NatLibFi / Skosmos

Thesaurus and controlled vocabulary browser using SKOS and SPARQL
Other
222 stars 94 forks source link

Ability to show isothes:ThesaurusArray in Hierarchy tab #656

Open tfrancart opened 6 years ago

tfrancart commented 6 years ago

I need to include ThesaurusArray in Hierarchy tab. This includes :

I will (maybe) work on this in the next few weeks/months.

osma commented 6 years ago

Ok, go ahead. Might be a little challenging since the code and the REST API isn't designed for this, but it's worth trying. Probably makes sense to break this up into smaller pieces and implement them one by one.
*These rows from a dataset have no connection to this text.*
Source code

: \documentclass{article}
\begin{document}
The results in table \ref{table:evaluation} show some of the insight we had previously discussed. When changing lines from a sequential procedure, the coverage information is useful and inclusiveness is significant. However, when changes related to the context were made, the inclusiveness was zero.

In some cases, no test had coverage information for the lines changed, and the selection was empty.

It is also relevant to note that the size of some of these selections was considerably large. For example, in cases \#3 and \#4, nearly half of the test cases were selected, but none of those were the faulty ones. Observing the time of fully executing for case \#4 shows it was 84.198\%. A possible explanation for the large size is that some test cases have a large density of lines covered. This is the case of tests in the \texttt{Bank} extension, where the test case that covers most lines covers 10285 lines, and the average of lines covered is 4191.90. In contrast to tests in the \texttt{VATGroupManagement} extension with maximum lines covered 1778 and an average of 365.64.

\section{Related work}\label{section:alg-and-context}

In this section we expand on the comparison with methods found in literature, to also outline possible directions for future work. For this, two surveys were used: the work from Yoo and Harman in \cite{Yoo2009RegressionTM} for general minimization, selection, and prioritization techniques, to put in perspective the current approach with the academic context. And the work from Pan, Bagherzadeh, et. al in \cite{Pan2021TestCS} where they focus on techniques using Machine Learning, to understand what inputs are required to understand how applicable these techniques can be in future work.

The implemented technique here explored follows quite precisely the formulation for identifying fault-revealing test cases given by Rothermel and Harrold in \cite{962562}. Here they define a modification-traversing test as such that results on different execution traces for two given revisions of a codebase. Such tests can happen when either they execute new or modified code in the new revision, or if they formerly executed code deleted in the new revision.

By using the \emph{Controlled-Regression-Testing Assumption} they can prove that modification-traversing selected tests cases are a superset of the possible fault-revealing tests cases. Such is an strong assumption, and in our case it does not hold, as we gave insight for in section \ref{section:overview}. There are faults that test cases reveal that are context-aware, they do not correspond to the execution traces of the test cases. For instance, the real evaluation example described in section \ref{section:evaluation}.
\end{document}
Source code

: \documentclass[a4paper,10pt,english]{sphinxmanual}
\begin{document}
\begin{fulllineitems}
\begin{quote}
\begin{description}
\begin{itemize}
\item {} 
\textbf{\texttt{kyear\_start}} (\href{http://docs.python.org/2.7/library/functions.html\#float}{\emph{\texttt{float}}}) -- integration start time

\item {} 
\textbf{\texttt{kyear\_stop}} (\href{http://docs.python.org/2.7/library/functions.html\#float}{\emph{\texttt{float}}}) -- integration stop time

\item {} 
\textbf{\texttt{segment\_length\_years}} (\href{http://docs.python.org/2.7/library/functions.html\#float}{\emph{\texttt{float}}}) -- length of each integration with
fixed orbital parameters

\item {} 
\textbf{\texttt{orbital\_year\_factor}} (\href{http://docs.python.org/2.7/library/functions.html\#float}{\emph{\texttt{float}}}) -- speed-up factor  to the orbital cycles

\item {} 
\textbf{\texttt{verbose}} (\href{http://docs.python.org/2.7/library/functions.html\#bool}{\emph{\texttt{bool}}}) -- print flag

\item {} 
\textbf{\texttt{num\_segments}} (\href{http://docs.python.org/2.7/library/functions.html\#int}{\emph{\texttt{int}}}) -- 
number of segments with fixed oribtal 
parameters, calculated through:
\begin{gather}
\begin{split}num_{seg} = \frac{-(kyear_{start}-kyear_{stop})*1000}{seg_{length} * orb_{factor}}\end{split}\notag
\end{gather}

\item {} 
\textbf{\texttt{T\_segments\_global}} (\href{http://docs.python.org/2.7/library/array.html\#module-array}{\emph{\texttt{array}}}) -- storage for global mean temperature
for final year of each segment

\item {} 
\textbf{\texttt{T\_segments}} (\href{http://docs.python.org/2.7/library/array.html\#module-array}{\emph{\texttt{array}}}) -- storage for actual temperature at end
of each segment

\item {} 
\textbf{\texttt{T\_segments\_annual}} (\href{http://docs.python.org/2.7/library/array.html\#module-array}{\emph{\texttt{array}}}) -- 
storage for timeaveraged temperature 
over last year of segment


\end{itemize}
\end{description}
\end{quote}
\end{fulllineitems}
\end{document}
tfrancart commented 6 years ago

Before proceeding, I would like your opinion on the implementation approach. I am thinking about extending the query in GenericSparql::generateParentListQuery, so that it also returns the (optional) array (arrays ?) in which the child belong. Something like adding this, similar to what is done in generateConceptInfoQuery :

    private function generateParentListQuery($uri, $lang, $fallback, $props) {
        $fcl = $this->generateFromClause();
        $propertyClause = implode('|', $props);

        if ($arrayClass === null) {
            $selectArrays = $optionalArrays = "";
        } else {
            // add information that can be used to format narrower concepts by
            // the array they belong to ("milk by source animal" use case)
            $selectArrays = "\n ?childArray (SAMPLE(?childArrayLabels) as ?childArrayLabel)";
            $optionalArrays = <<<EOQ
        OPTIONAL {
                  ?childArray skos:member ?children .
                  ?childArray a <$arrayClass> .
                  FILTER NOT EXISTS {
                    ?childArray skos:member ?other .
                    FILTER NOT EXISTS { ?other skos:broader ?broad }
                  }

                  OPTIONAL {
                    ?childArray skos:prefLabel ?childArrayLabels .
                    FILTER (langMatches(lang(?childArrayLabels), "$lang"))
                  }
                  OPTIONAL {
                    ?childArray skos:prefLabel ?childArrayLabels .
                    FILTER (langMatches(lang(?childArrayLabels), "$fallback"))
                  }
                  OPTIONAL { # fallback - other language case
                    ?childArray skos:prefLabel ?childArrayLabels .
                  }
                  OPTIONAL {
                    ?childArray skos:notation ?childArrayNota .
                  }
         }
EOQ;
        }
// then in the query :
SELECT ?broad ?parent ?member ?children ?grandchildren
(SAMPLE(?lab) as ?label) (SAMPLE(?childlab) as ?childlabel) (SAMPLE(?topcs) AS ?top) (SAMPLE(?nota) as ?notation) (SAMPLE(?childnota) as ?childnotation) **$selectArrays** $fcl
WHERE {
...

This would be returned as additionnal information in the REST API (RestController:hierarchy), and then handled in hierarchy.js when building the tree.

Plus :

Minus :

Note that this does not cover the case where ThesaurusArray are used to organise top-level concepts.

The alternative approach would be to create a separate API to retrieve the array information of a list of concept, but this would necessitate one or more additionnal API calls from hierarchy.js.

Do you have any opinion/preference ? Thanks

tfrancart commented 6 years ago

Also, I am wondering whether the following clause is really necessary :

                  FILTER NOT EXISTS {
                    ?childArray skos:member ?other .
                    FILTER NOT EXISTS { ?other skos:broader ?broad }
                  }

Skosmos could simply "trust" the structure of the SKOS file, and defer necessary checks or alarms to in Skosify to warn the user about ThesaurusArrays not containing sibling concepts. Skosmos would gain in performance. I have noticed this clause is killing performance on Jena 2.4.x (to the point of generating a timeout of the query), but performs fine in Jena 3.

tfrancart commented 6 years ago

Something similar would be needed in GenericSparql::generateChildQuery, when retrieving the children of a concept. Which makes me think a separate API call could be better, since it could be used :

Something like :